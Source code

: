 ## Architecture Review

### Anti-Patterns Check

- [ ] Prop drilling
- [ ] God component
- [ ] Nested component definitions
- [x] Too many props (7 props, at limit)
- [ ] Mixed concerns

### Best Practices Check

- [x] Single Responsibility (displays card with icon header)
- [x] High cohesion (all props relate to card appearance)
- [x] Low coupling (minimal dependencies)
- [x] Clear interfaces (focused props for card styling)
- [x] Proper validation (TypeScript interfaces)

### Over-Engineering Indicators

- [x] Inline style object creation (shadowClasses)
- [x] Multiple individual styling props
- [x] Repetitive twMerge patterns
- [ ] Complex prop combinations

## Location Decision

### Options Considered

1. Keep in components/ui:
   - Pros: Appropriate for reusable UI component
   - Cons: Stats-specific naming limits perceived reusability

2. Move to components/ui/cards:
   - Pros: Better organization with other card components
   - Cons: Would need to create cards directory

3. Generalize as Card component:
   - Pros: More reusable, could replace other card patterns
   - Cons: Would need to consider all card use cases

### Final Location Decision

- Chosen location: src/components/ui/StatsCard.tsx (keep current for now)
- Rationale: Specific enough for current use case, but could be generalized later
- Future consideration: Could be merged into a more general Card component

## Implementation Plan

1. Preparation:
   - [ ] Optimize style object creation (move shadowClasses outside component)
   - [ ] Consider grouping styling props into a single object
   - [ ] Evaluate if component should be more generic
* * *
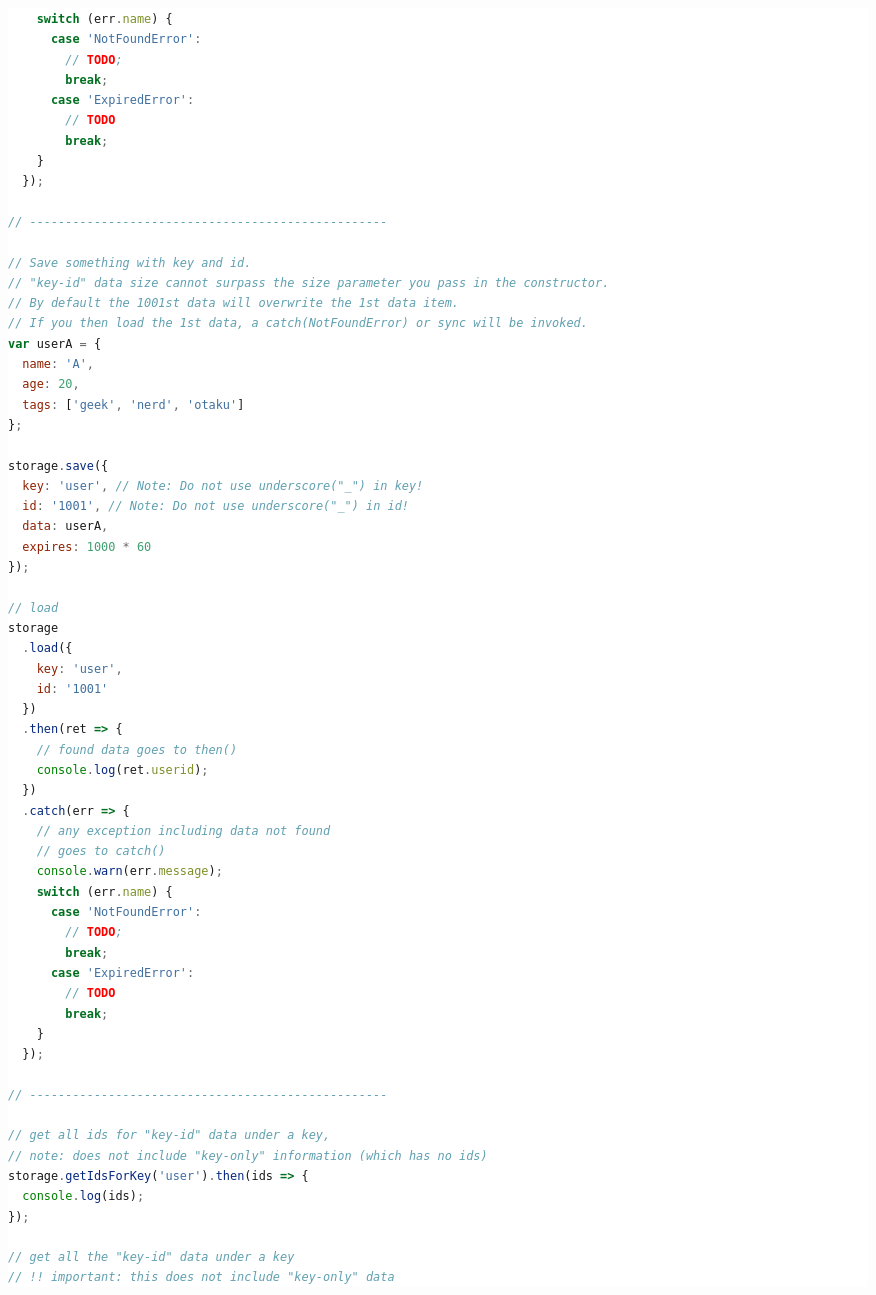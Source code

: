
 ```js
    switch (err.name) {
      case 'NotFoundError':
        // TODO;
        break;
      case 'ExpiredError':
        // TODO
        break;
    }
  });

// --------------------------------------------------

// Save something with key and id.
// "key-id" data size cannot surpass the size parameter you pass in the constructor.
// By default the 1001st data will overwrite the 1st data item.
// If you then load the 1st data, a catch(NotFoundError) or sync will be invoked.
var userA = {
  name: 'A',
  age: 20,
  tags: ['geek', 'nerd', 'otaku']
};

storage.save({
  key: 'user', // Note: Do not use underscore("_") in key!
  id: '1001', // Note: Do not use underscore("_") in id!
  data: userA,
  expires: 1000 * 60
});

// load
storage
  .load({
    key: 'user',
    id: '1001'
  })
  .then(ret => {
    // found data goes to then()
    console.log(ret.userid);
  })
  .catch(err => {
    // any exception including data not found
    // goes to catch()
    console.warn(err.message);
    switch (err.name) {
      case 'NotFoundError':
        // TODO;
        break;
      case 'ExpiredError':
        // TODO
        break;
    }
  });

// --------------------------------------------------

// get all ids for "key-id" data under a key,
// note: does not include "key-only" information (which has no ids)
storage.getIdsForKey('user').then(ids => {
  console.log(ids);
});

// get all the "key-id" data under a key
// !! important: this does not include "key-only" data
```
==
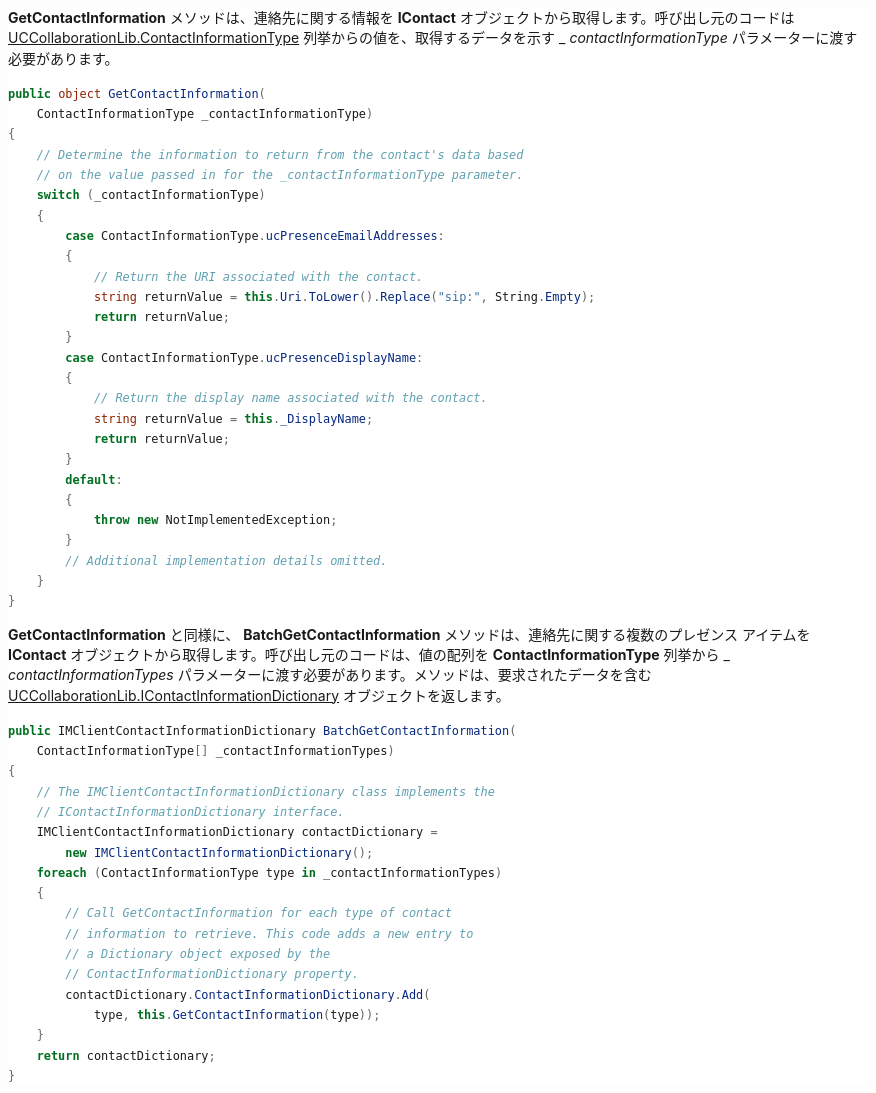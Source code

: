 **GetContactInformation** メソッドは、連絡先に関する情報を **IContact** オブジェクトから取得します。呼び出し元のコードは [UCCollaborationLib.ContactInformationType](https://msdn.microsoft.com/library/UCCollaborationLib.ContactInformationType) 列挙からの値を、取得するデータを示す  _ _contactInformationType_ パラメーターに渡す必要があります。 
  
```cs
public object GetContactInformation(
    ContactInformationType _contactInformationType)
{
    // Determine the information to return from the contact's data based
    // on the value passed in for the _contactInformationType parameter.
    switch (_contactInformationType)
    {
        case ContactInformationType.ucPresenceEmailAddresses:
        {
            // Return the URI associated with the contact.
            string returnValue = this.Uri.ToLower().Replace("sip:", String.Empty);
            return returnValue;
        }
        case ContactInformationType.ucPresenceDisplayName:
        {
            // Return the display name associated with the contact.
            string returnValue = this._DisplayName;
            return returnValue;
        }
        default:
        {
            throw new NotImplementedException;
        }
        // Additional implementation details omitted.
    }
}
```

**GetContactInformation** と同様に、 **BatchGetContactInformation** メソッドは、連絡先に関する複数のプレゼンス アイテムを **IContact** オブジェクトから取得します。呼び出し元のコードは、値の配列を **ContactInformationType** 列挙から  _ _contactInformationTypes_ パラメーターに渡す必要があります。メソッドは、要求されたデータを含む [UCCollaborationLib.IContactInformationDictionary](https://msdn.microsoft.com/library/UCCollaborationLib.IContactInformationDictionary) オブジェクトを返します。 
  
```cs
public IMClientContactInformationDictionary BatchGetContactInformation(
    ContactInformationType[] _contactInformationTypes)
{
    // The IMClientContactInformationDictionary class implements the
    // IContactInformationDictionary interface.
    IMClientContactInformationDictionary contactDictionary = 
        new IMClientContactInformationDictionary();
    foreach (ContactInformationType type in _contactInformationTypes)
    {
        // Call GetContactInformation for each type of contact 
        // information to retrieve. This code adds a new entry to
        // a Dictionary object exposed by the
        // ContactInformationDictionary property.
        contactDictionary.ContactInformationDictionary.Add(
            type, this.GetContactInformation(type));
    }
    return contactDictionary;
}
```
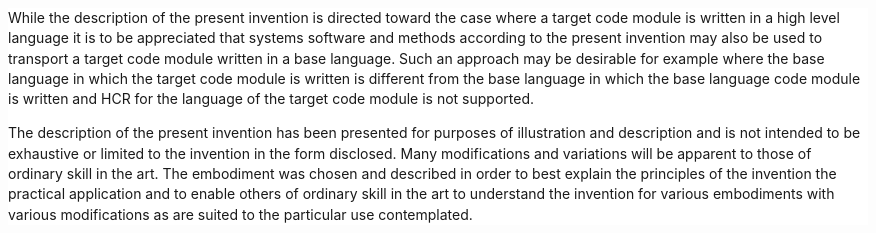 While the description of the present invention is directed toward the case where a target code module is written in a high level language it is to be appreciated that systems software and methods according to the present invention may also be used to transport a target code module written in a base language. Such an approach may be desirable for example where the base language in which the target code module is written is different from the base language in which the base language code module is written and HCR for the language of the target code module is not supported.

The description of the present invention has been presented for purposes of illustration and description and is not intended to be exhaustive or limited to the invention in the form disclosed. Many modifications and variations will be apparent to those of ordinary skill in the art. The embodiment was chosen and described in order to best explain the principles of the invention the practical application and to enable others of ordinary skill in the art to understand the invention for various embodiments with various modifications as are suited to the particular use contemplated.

[Exercise objective] Which lines above hold the string "parameter"? Copy each of them.

[Answer area]
// "key-id" data size cannot surpass the size parameter you pass in the constructor.
    // on the value passed in for the _contactInformationType parameter.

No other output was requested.